Would that Christians might see what incalculable harm they do themselves by the thought that because possibly their prayer is not according to God’s will, they must be content without an answer. God’s word tells us that the great reason of unanswered prayer is that we do not pray aright: `Ye ask and receive not, because ye ask amiss.’ In not granting an answer, the Father tells us that there is something wrong in our praying. He wants to teach us to find it out and confess it, and so to educate us to true believing and prevailing prayer. He can only attain His object when He brings us to see that we are to blame for the withholding of the answer; our aim, or our faith, or our life is not what it should be. But this purpose of God is frustrated as long as we are content to say: It is perhaps because my prayer is not according to His will that He does not hear me. O let us no longer throw the blame of our unanswered prayers on the secret will of God, but on our praying amiss. Let that word, `Ye receive not because ye ask amiss,’ be as the lantern of the Lord, searching heart and life to prove that we are indeed such as those to whom Christ gave His promises of certain answers. Let us believe that we can know if our prayer be according to God’s will. Let us yield our heart to have the word of the Father dwell richly there, to have Christ’s word abiding in us. Let us live day by day with the anointing which teacheth us all things. Let us yield ourselves unreservedly to the Holy Spirit as He teaches us to abide in Christ, to dwell in the Father’s presence, and we shall soon understand how the Father’s love longs that the child should know His will, and should, in the confidence that that will includes all that His power and love have promised to do, know too that He hears the petitions which we ask of Him. `This is the boldness which we have, that if we ask anything according to His will, He heareth us.’
LORD, TEACH US TO PRAY
Blessed Master! With my whole heart I thank Thee for this blessed lesson, that the path to a life full of answers to prayer is through the will of God. Lord! Teach me to know this blessed will by living it, loving it, and always doing it. So shall I learn to offer prayers according to that will, and to find in their harmony with God’s blessed will, my boldness in prayer and my confidence in accepting the answer.

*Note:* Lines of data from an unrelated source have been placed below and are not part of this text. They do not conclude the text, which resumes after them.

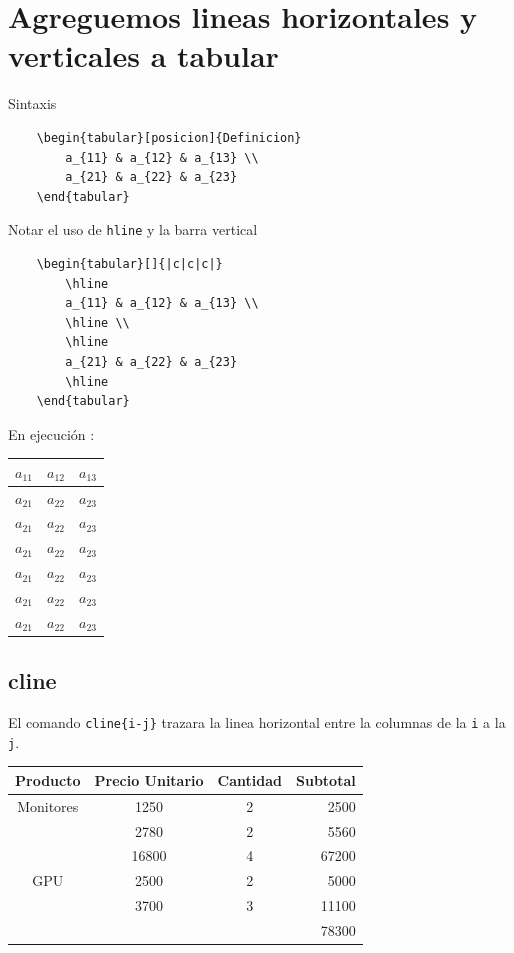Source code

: \documentclass[]{article}
\begin{document}
\section{Agreguemos lineas horizontales y verticales a tabular}


\noindent Sintaxis

\begin{verbatim}
	\begin{tabular}[posicion]{Definicion}
		a_{11} & a_{12} & a_{13} \\
		a_{21} & a_{22} & a_{23}
	\end{tabular}
\end{verbatim}

Notar el uso de \verb*|hline| y la barra vertical 


\begin{verbatim}
	\begin{tabular}[]{|c|c|c|}
		\hline
		a_{11} & a_{12} & a_{13} \\
		\hline \\
		\hline
		a_{21} & a_{22} & a_{23}
		\hline
	\end{tabular}
\end{verbatim}

En ejecución :

\begin{center}
	\begin{tabular}[]{|c|c|c|}
	\hline
	$a_{11}$ & $a_{12}$ & $a_{13}$ \\
	\hline
	$a_{21}$ & $a_{22}$ & $a_{23}$\\
	\hline
	$a_{21}$ & $a_{22}$ & $a_{23}$\\
	\hline
	$a_{21}$ & $a_{22}$ & $a_{23}$\\
	\hline
	$a_{21}$ & $a_{22}$ & $a_{23}$\\
	\hline
	$a_{21}$ & $a_{22}$ & $a_{23}$\\
	\hline
	$a_{21}$ & $a_{22}$ & $a_{23}$\\
	\hline	
\end{tabular}
\end{center}



\subsection{cline}
El comando \verb*|cline{i-j}| trazara la linea 
horizontal entre la columnas de la \verb*|i|
a la \verb*|j|.
\begin{center}
\begin{tabular}{cccr}
\hline
Producto & Precio Unitario & Cantidad & Subtotal \\
\hline
Monitores & 1250 & 2 & 2500\\
		  & 2780 & 2 & 5560 \\
		  & 16800 & 4 & 67200 \\
\hline
GPU	 	  & 2500 & 2 & 5000\\
          & 3700 & 3 & 11100\\
          \cline{4-4}
          &      &   & 78300

\end{tabular}
\end{center}
\end{document}
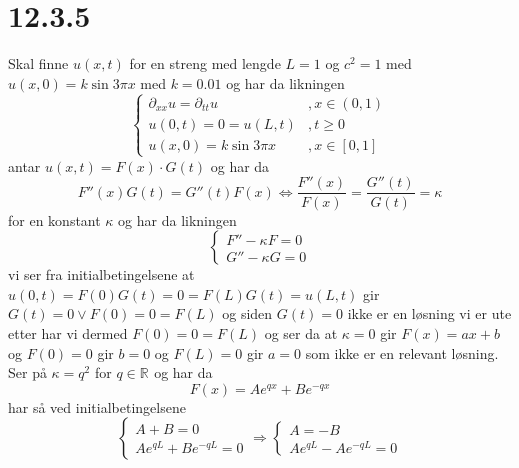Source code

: \documentclass{report}
\newcommand{\M}[2]{\mathbb{#1}^{#2}}
\newcommand{\bbrack}[1]{\left[ #1 \right]}
\begin{document}
\section*{12.3.5}
Skal finne $u(x, t)$ for en streng med lengde $L=1$ og $c^{2} = 1$ med $u(x, 0) = k \sin 3\pi x$ med $k = 0.01$ og har da likningen
\begin{equation}
  \label{eq:5}
  \left\lbrace
    \begin{array}{ll}
      \partial_{xx} u = \partial_{tt} u &, x \in (0, 1) \\
      u(0, t) = 0 = u(L, t) &, t \geq 0\\
      u(x, 0) = k \sin 3\pi x &, x \in \bbrack{ 0, 1 }
    \end{array} \right.
\end{equation}
antar $u(x, t) = F(x) \cdot G(t)$ og har da
\begin{equation}
  \label{eq:6}
  F''(x) G(t) = G''(t) F(x) \Leftrightarrow \frac{F''(x)}{F(x)} = \frac{G''(t)}{G(t)} = \kappa
\end{equation}
for en konstant $\kappa$ og har da likningen
\begin{equation}
  \label{eq:7}
  \left\lbrace
    \begin{array}{l}
      F'' - \kappa F = 0 \\
      G'' - \kappa G = 0
    \end{array}
  \right.
\end{equation}
vi ser fra initialbetingelsene at $u(0, t) = F(0)G(t) = 0 = F(L)G(t) = u(L, t)$ gir $G(t) = 0 \lor F(0) = 0 = F(L)$ og siden $G(t) = 0$ ikke er en løsning vi er ute etter har vi dermed $F(0) = 0 = F(L)$ og ser da at $\kappa = 0$ gir $F(x) = ax + b$ og $F(0) = 0$ gir $b=0$ og $F(L) = 0$ gir $a=0$ som ikke er en relevant løsning. Ser på $\kappa = q^{2}$ for $q \in \M{R}{}$ og har da
\begin{equation}
  \label{eq:9}
  F(x) = Ae^{qx} + Be^{-qx}
\end{equation}
har så ved initialbetingelsene
\begin{equation}
  \label{eq:10}
  \left\lbrace
    \begin{array}{l}
      A + B = 0 \\
      Ae^{qL} + Be^{-qL} = 0
    \end{array}
  \right. \Rightarrow \left\lbrace
    \begin{array}{l}
      A = -B \\
      Ae^{qL} - Ae^{-qL} = 0
    \end{array}
  \right.
\end{equation}
\end{document}
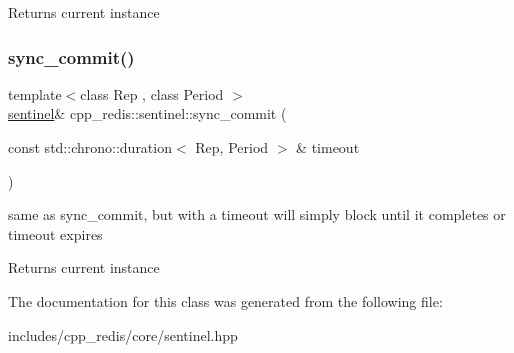 \begin{DoxyReturn}{Returns}
current instance 
\end{DoxyReturn}
\mbox{\label{classcpp__redis_1_1sentinel_afbaa0b80266f70ad98c0bf8f28c533ab}} 
\subsubsection{\texorpdfstring{sync\+\_\+commit()}{sync\_commit()}\hspace{0.1cm}{\footnotesize\ttfamily [2/2]}}
{\footnotesize\ttfamily template$<$class Rep , class Period $>$ \\
\hyperlink{classcpp__redis_1_1sentinel}{sentinel}\& cpp\+\_\+redis\+::sentinel\+::sync\+\_\+commit (\begin{DoxyParamCaption}\item[{const std\+::chrono\+::duration$<$ Rep, Period $>$ \&}]{timeout }\end{DoxyParamCaption})\hspace{0.3cm}{\ttfamily [inline]}}

same as sync\+\_\+commit, but with a timeout will simply block until it completes or timeout expires

\begin{DoxyReturn}{Returns}
current instance 
\end{DoxyReturn}


The documentation for this class was generated from the following file\+:\begin{DoxyCompactItemize}
\item 
includes/cpp\+\_\+redis/core/sentinel.\+hpp\end{DoxyCompactItemize}
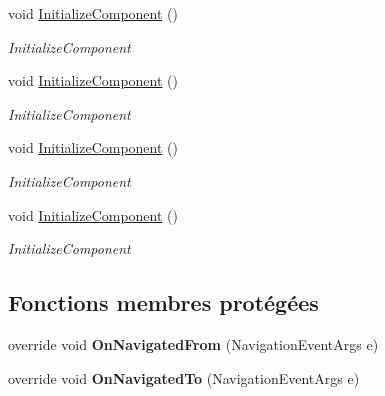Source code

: \begin{DoxyCompactItemize}
void \hyperlink{class_pumgrana_1_1_edit_content_ab92d3ab67131ef0dbdf3f96130bb44a8}{Initialize\+Component} ()
\begin{DoxyCompactList}\small\item\em Initialize\+Component \end{DoxyCompactList}\item 
void \hyperlink{class_pumgrana_1_1_edit_content_ab92d3ab67131ef0dbdf3f96130bb44a8}{Initialize\+Component} ()
\begin{DoxyCompactList}\small\item\em Initialize\+Component \end{DoxyCompactList}\item 
void \hyperlink{class_pumgrana_1_1_edit_content_ab92d3ab67131ef0dbdf3f96130bb44a8}{Initialize\+Component} ()
\begin{DoxyCompactList}\small\item\em Initialize\+Component \end{DoxyCompactList}\item 
void \hyperlink{class_pumgrana_1_1_edit_content_ab92d3ab67131ef0dbdf3f96130bb44a8}{Initialize\+Component} ()
\begin{DoxyCompactList}\small\item\em Initialize\+Component \end{DoxyCompactList}\end{DoxyCompactItemize}
\subsection*{Fonctions membres protégées}
\begin{DoxyCompactItemize}
\item 
\hypertarget{class_pumgrana_1_1_edit_content_a8237fd31bb57264d09279813cd583234}{override void {\bfseries On\+Navigated\+From} (Navigation\+Event\+Args e)}\label{class_pumgrana_1_1_edit_content_a8237fd31bb57264d09279813cd583234}

\item 
\hypertarget{class_pumgrana_1_1_edit_content_a73e992cf89151b155fe56dbd105f4ab7}{override void {\bfseries On\+Navigated\+To} (Navigation\+Event\+Args e)}\label{class_pumgrana_1_1_edit_content_a73e992cf89151b155fe56dbd105f4ab7}

\end{DoxyCompactItemize}


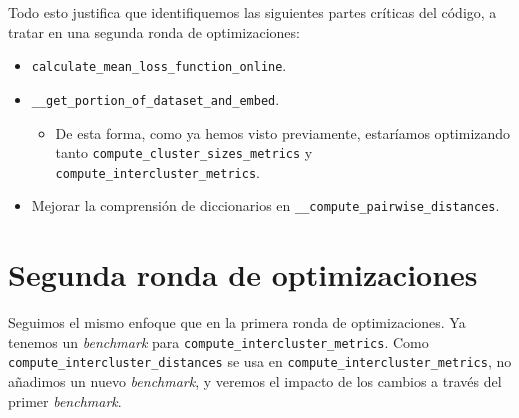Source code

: Todo esto justifica que identifiquemos las siguientes partes críticas del código, a tratar en una segunda ronda de optimizaciones:

\begin{itemize}
	\item \lstinline{calculate_mean_loss_function_online}.
	\item \lstinline{__get_portion_of_dataset_and_embed}.
	      \begin{itemize}
		      \item De esta forma, como ya hemos visto previamente, estaríamos optimizando tanto \lstinline{compute_cluster_sizes_metrics} y \lstinline{compute_intercluster_metrics}.
	      \end{itemize}
	\item Mejorar la comprensión de diccionarios en \lstinline{__compute_pairwise_distances}.
\end{itemize}

\section{Segunda ronda de optimizaciones} \label{isubs:segunda_ronda_optimizaciones}

Seguimos el mismo enfoque que en la primera ronda de optimizaciones. Ya tenemos un \textit{benchmark} para \lstinline{compute_intercluster_metrics}. Como \lstinline{compute_intercluster_distances} se usa en \lstinline{compute_intercluster_metrics}, no añadimos un nuevo \textit{benchmark}, y veremos el impacto de los cambios a través del primer \textit{benchmark}.

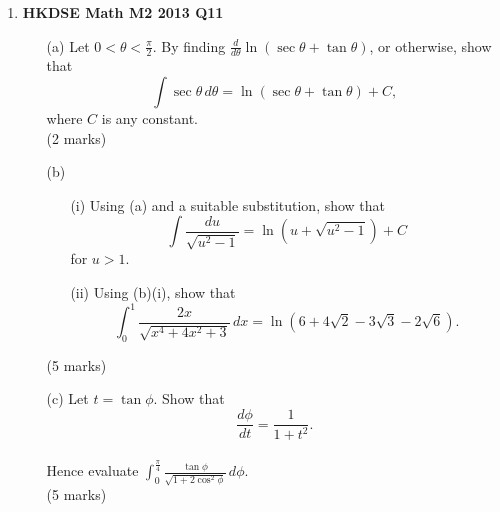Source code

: \documentclass{report}
\begin{document}
\begin{enumerate}
	\item \textbf{HKDSE Math M2 2013 Q11}
	\begin{enumerate}
		\item [(a)]Let $0 < \theta < \displaystyle\frac{\pi}{2}$. By finding $\displaystyle\frac{d}{d\theta} \ln{(\sec{\theta} + \tan{\theta})}$, or otherwise, show that $$\displaystyle\int\sec{\theta}\,d\theta =\ln{(\sec{\theta} + \tan{\theta})} + C,$$where $C$ is any constant. \\(2 marks)
		\item [(b)]
		\begin{enumerate}
			\item [(i)]Using (a) and a suitable substitution, show that $$\displaystyle\int\frac{du}{\sqrt{u^2-1}} = \ln{(u + \sqrt{u^2-1})} + C$$ for $u > 1$.
			\item [(ii)]Using (b)(i), show that $$\displaystyle\int_{0}^{1}\frac{2x}{\sqrt{x^4+4x^2+3}}\,dx = \ln{(6 + 4\sqrt{2} - 3\sqrt{3} - 2\sqrt{6})}.$$
		\end{enumerate}
		(5 marks)
		\item [(c)]Let $t = \tan{\phi}$. Show that $$\displaystyle\frac{d\phi}{dt} = \frac{1}{1+t^2}.$$ \\
		Hence evaluate $\displaystyle\int_0^{\tfrac{\pi}{4}}\frac{\tan{\phi}}{\sqrt{1+2\cos^2{\phi}}}\,d\phi$. \\(5 marks)
	\end{enumerate}

	\newpage


\end{enumerate}
\end{document}
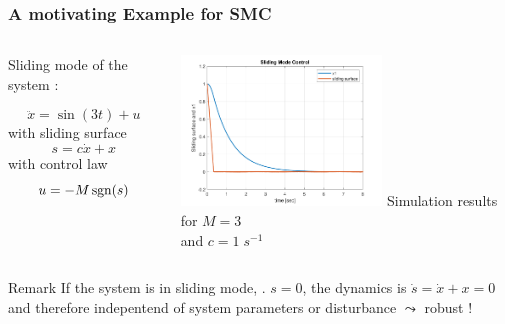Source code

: \begin{frame}
  \frametitle{A motivating Example for SMC}

  
 \begin{columns}

   \begin{example}
     Sliding mode of the system \cite{utkin2020}:

      \begin{equation}
         \ddot x = \sin(3 t) + u 
       \end{equation}
       with sliding surface
       \begin{equation}
        s = c \dot x + x
       \end{equation}
       with control law
       \begin{equation}
         u = -M \sgn(s)
       \end{equation}
    \end{example}   
   \centering
   \includegraphics[height=4cm]{./pictures/SMCutkinRoadmap.pdf}
   Simulation results for $M = 3$ \\ and $c = 1\; \unit{s}^{-1}$
\end{columns}
\end{frame}

\begin{block}{Remark}
  If the system is in sliding mode, \ie. $s=0$, the dynamics is
  $\dot s = \dot x + x =0$ and therefore indepentend of system
  parameters or disturbance $\leadsto$ robust !
\end{block}


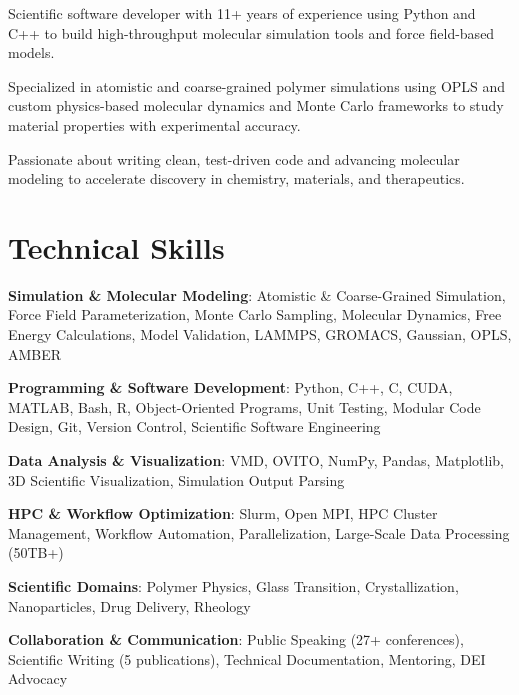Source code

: \documentclass[letterpaper,12pt]{article}
\begin{document}
\begin{tabitemize}
  \item Scientific software developer with 11+ years of experience using Python and C++ to build high-throughput molecular simulation tools and force field-based models.
  \item Specialized in atomistic and coarse-grained polymer simulations using OPLS and custom physics-based molecular dynamics and Monte Carlo frameworks to study material properties with experimental accuracy.
  \item Passionate about writing clean, test-driven code and advancing molecular modeling to accelerate discovery in chemistry, materials, and therapeutics.
\end{tabitemize}

\section*{Technical Skills}
\begin{tabitemize}
  \item \textbf{Simulation \& Molecular Modeling}: Atomistic \& Coarse-Grained Simulation, Force Field Parameterization, Monte Carlo Sampling, Molecular Dynamics, Free Energy Calculations, Model Validation, LAMMPS, GROMACS, Gaussian, OPLS, AMBER
  \item \textbf{Programming \& Software Development}: Python, C++, C, CUDA, MATLAB, Bash, R, Object-Oriented Programs, Unit Testing, Modular Code Design, Git, Version Control, Scientific Software Engineering
  \item \textbf{Data Analysis \& Visualization}: VMD, OVITO, NumPy, Pandas, Matplotlib, 3D Scientific Visualization, Simulation Output Parsing
  \item \textbf{HPC \& Workflow Optimization}: Slurm, Open MPI, HPC Cluster Management, Workflow Automation, Parallelization, Large-Scale Data Processing (50TB+)
  \item \textbf{Scientific Domains}: Polymer Physics, Glass Transition, Crystallization, Nanoparticles, Drug Delivery, Rheology
  \item \textbf{Collaboration \& Communication}: Public Speaking (27+ conferences), Scientific Writing (5 publications), Technical Documentation, Mentoring, DEI Advocacy
\end{tabitemize}
\end{document}
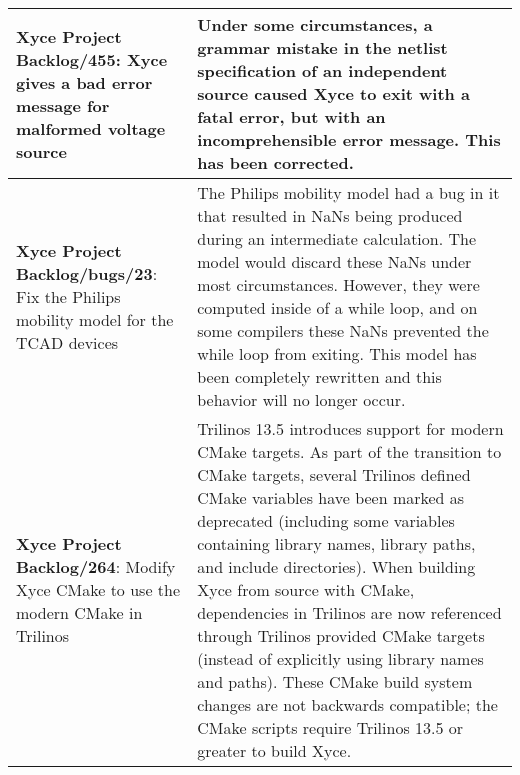 {\begin{longtable}[h] {>{\raggedright\small}m{2in}|>{\raggedright\let\\\tabularnewline\small}m{3.5in}}
\textbf{Xyce Project Backlog/455}:  Xyce gives a bad error message for
malformed voltage source & Under some circumstances, a grammar mistake
in the netlist specification of an independent source caused Xyce to
exit with a fatal error, but with an incomprehensible error message.
This has been corrected.
\\ \hline

\textbf{Xyce Project Backlog/bugs/23}:
Fix the Philips mobility model for the TCAD devices & The Philips
mobility model had a bug in it that resulted in NaNs being produced
during an intermediate calculation.  The model would discard these
NaNs under most circumstances.  However, they were computed inside of
a while loop, and on some compilers these NaNs prevented the while
loop from exiting.  This model has been completely rewritten and this
behavior will no longer occur.
\\ \hline

\textbf{Xyce Project Backlog/264}:  Modify Xyce CMake to use the modern CMake in Trilinos &
Trilinos 13.5 introduces support for modern CMake targets. As part of
the transition to CMake targets, several Trilinos defined CMake
variables have been marked as deprecated (including some variables
containing library names, library paths, and include
directories). When building Xyce from source with CMake, dependencies
in Trilinos are now referenced through Trilinos provided CMake targets
(instead of explicitly using library names and paths). These CMake
build system changes are not backwards compatible; the CMake scripts
require Trilinos 13.5 or greater to build Xyce.
\\ \hline

\end{longtable}
}
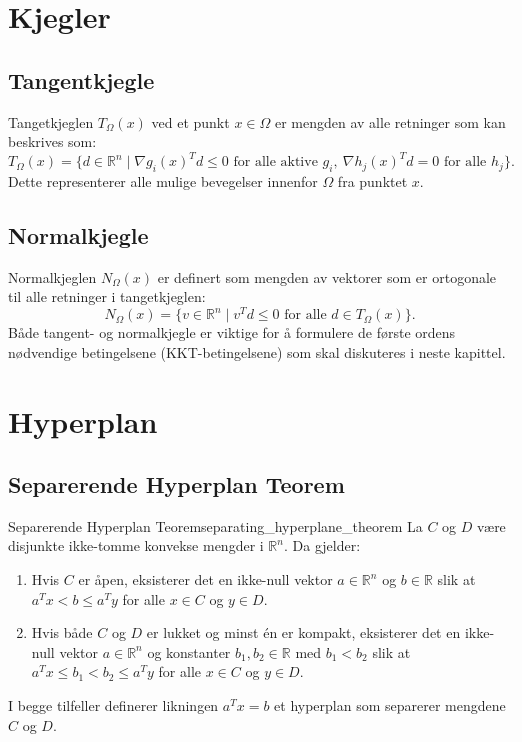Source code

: \section{Kjegler}

\subsection{Tangentkjegle}
Tangetkjeglen \(T_{\Omega}(x)\) ved et punkt \(x \in \Omega\) er mengden av alle retninger som kan beskrives som:
\begin{equation*}
	T_{\Omega}(x) = \{d \in \mathbb{R}^n \mid \nabla g_i(x)^T d \leq 0 \text{ for alle aktive } g_i,\ \nabla h_j(x)^T d = 0 \text{ for alle } h_j\}.
\end{equation*}
Dette representerer alle mulige bevegelser innenfor \(\Omega\) fra punktet \(x\).

\subsection{Normalkjegle}
Normalkjeglen \(N_{\Omega}(x)\) er definert som mengden av vektorer som er ortogonale til alle retninger i tangetkjeglen:
\begin{equation*}
	N_{\Omega}(x) = \{v \in \mathbb{R}^n \mid v^T d \leq 0 \text{ for alle } d \in T_{\Omega}(x)\}.
\end{equation*}
Både tangent- og normalkjegle er viktige for å formulere de første ordens nødvendige betingelsene (KKT-betingelsene) som skal diskuteres i neste kapittel.

\section{Hyperplan}

\subsection{Separerende Hyperplan Teorem}
\begin{theorem}{Separerende Hyperplan Teorem}{separating_hyperplane_theorem}
	La \( C \) og \( D \) være disjunkte ikke-tomme konvekse mengder i \( \mathbb{R}^n \). Da gjelder:
	\begin{enumerate}
		\item Hvis \( C \) er åpen, eksisterer det en ikke-null vektor \( a \in \mathbb{R}^n \) og \( b \in \mathbb{R} \) slik at \( a^T x < b \leq a^T y \) for alle \( x \in C \) og \( y \in D \).
		\item Hvis både \( C \) og \( D \) er lukket og minst én er kompakt, eksisterer det en ikke-null vektor \( a \in \mathbb{R}^n \) og konstanter \( b_1, b_2 \in \mathbb{R} \) med \( b_1 < b_2 \) slik at \( a^T x \leq b_1 < b_2 \leq a^T y \) for alle \( x \in C \) og \( y \in D \).
	\end{enumerate}
	I begge tilfeller definerer likningen \(a^Tx = b\) et hyperplan som separerer mengdene \(C\) og \(D\).
\end{theorem}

Father! it is Thy will that Thy child should enjoy Thy presence and blessing. It is Thy will that everything in the life of Thy child should be in accordance with Thy will, and that the Holy Spirit should work this in Him. It is Thy will that Thy child should live in the daily experience of distinct answers to prayer, so as to enjoy living and direct fellowship with Thyself. It is Thy will that Thy Name should be glorified in and through Thy children, and that it will be in those who trust Thee. O my Father! let this Thy will be my confidence in all I ask.
Blessed Saviour! Teach me to believe in the glory of this will. That will is the eternal love, which with Divine power works out its purpose in each human will that yields itself to it. Lord! Teach me this. Thou canst make me see how every promise and every command of the word is indeed the will of God, and that its fulfilment is secured to me by God Himself. Let thus the will of God become to me the sure rock on which my prayer and my assurance of an answer ever rest. Amen.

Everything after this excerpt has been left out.